--- EXCERPTED RECORDS Enclosed Below ---
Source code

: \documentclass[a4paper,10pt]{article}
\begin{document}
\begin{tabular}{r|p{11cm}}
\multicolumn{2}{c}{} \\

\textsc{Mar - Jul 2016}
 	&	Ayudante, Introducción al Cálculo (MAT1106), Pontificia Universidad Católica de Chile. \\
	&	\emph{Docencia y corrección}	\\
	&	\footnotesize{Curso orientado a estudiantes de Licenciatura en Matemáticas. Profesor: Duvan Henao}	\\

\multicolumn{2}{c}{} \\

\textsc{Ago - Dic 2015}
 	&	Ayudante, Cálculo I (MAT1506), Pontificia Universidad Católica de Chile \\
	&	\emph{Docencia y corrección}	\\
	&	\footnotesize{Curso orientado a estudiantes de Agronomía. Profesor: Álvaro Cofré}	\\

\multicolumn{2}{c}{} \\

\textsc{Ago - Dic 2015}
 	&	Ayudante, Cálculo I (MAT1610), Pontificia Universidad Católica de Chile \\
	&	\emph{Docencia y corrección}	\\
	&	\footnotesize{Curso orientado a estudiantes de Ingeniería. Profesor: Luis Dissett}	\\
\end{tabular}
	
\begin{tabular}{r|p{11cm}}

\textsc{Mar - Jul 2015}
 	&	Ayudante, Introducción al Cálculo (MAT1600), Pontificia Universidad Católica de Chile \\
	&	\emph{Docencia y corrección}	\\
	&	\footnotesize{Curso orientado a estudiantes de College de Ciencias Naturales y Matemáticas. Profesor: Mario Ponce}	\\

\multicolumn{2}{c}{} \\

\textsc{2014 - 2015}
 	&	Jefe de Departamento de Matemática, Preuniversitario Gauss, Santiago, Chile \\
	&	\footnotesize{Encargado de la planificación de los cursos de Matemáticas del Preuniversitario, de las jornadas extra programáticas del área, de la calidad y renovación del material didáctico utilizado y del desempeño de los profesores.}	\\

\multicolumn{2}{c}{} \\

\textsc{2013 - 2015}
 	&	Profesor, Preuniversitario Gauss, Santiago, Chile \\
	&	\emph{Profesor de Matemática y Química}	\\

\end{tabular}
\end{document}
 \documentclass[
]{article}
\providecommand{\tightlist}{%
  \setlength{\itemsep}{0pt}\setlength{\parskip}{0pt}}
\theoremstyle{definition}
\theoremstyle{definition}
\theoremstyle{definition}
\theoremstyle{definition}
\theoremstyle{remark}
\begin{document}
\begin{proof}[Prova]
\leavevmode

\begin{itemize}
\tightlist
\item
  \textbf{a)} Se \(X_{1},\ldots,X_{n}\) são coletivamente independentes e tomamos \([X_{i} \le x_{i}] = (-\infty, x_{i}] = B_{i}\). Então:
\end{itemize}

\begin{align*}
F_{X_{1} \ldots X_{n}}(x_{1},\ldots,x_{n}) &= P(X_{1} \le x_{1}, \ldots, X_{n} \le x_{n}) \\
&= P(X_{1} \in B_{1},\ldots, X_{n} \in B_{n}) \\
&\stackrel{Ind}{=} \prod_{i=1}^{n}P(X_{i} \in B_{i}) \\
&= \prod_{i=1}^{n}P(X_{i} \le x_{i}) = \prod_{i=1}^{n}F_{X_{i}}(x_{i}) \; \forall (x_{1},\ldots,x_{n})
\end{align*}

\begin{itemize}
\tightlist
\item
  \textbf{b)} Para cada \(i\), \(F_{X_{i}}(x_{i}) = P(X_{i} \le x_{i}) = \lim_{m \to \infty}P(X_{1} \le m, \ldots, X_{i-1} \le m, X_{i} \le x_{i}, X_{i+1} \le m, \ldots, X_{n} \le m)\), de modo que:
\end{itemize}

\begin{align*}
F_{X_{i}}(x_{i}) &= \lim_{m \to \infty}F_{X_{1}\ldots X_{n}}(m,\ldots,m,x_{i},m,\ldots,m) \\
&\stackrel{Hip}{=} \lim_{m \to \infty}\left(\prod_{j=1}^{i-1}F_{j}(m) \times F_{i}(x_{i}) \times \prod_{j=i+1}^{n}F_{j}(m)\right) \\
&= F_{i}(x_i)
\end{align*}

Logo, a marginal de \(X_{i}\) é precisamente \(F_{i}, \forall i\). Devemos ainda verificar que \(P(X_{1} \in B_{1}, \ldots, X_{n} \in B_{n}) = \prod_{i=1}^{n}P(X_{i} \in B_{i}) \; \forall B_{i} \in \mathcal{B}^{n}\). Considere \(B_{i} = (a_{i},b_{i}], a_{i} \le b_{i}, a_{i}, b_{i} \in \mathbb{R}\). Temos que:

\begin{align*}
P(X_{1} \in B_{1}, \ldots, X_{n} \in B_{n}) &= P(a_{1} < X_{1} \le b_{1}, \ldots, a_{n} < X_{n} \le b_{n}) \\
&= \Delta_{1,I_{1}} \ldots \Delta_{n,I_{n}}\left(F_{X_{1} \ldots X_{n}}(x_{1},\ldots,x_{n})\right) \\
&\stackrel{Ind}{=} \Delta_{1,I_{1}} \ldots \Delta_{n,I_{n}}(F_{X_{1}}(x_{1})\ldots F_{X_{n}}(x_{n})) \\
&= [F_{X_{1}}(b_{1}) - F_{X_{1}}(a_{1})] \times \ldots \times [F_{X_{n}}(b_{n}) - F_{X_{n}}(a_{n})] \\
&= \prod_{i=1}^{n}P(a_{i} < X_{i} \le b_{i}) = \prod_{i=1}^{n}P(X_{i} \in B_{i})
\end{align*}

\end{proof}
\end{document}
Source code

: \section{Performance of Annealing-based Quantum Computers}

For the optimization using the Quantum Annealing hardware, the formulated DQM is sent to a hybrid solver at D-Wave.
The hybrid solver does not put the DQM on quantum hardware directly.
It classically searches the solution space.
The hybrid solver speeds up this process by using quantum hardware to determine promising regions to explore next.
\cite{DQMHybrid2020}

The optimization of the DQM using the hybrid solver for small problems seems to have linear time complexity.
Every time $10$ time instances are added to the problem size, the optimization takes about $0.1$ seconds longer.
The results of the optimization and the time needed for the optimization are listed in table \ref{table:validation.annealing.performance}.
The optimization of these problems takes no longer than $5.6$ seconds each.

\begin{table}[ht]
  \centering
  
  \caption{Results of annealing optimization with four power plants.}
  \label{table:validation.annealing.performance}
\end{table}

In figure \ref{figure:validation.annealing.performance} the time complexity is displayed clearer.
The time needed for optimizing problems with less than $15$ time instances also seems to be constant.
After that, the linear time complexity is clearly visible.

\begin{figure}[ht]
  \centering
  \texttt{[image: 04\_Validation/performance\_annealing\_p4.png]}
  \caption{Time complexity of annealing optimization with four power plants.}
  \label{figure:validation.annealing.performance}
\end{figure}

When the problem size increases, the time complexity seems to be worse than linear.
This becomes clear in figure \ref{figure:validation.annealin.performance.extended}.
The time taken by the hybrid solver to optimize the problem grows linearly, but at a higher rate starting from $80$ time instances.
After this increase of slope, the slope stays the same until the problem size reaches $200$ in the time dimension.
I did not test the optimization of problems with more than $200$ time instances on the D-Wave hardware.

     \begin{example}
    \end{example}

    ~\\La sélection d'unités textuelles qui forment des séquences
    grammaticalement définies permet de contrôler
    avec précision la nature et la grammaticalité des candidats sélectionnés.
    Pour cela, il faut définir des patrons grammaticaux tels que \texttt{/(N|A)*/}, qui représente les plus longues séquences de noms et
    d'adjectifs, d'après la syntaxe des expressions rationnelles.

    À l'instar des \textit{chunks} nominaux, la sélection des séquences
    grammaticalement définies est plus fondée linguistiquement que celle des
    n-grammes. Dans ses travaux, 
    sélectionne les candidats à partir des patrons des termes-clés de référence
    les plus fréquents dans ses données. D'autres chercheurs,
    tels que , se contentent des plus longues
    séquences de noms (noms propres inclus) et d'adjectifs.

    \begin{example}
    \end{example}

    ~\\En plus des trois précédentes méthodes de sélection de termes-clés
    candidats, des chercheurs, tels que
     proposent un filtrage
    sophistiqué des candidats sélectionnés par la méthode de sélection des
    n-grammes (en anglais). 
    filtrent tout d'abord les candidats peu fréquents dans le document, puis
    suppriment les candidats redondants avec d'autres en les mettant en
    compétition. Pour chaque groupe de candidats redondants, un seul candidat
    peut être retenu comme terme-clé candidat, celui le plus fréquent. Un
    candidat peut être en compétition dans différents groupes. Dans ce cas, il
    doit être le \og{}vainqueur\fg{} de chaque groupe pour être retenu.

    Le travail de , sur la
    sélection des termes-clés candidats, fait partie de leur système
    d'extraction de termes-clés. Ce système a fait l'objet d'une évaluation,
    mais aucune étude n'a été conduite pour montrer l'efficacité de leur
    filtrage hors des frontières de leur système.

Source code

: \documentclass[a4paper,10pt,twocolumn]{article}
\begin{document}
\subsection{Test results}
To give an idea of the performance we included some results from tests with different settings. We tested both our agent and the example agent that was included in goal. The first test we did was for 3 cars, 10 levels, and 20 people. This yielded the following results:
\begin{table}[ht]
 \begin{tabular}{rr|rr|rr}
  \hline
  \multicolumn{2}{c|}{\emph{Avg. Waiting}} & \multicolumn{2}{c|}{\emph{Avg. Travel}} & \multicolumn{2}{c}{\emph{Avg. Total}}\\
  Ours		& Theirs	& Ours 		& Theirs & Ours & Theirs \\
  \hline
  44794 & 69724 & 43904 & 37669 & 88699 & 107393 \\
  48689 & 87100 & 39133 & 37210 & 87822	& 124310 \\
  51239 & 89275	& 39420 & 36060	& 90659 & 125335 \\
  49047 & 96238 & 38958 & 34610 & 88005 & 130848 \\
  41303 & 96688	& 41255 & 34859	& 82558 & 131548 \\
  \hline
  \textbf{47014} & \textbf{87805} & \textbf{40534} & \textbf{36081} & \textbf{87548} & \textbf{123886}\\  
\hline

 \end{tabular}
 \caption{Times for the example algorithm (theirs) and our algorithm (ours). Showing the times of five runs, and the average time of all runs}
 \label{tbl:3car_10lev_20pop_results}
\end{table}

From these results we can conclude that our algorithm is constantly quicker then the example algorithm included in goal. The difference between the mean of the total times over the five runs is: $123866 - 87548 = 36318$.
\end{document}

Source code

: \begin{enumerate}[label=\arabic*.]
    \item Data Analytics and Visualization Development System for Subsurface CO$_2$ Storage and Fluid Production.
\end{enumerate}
--- End of Enclosed EXCERPTED RECORDS ---
[WHAT NEEDS TO BE DONE]: Return each line of the records above in which the word "four" occurs.

[WRITTEN SOLUTION]:
  \caption{Results of annealing optimization with four power plants.}
  \caption{Time complexity of annealing optimization with four power plants.}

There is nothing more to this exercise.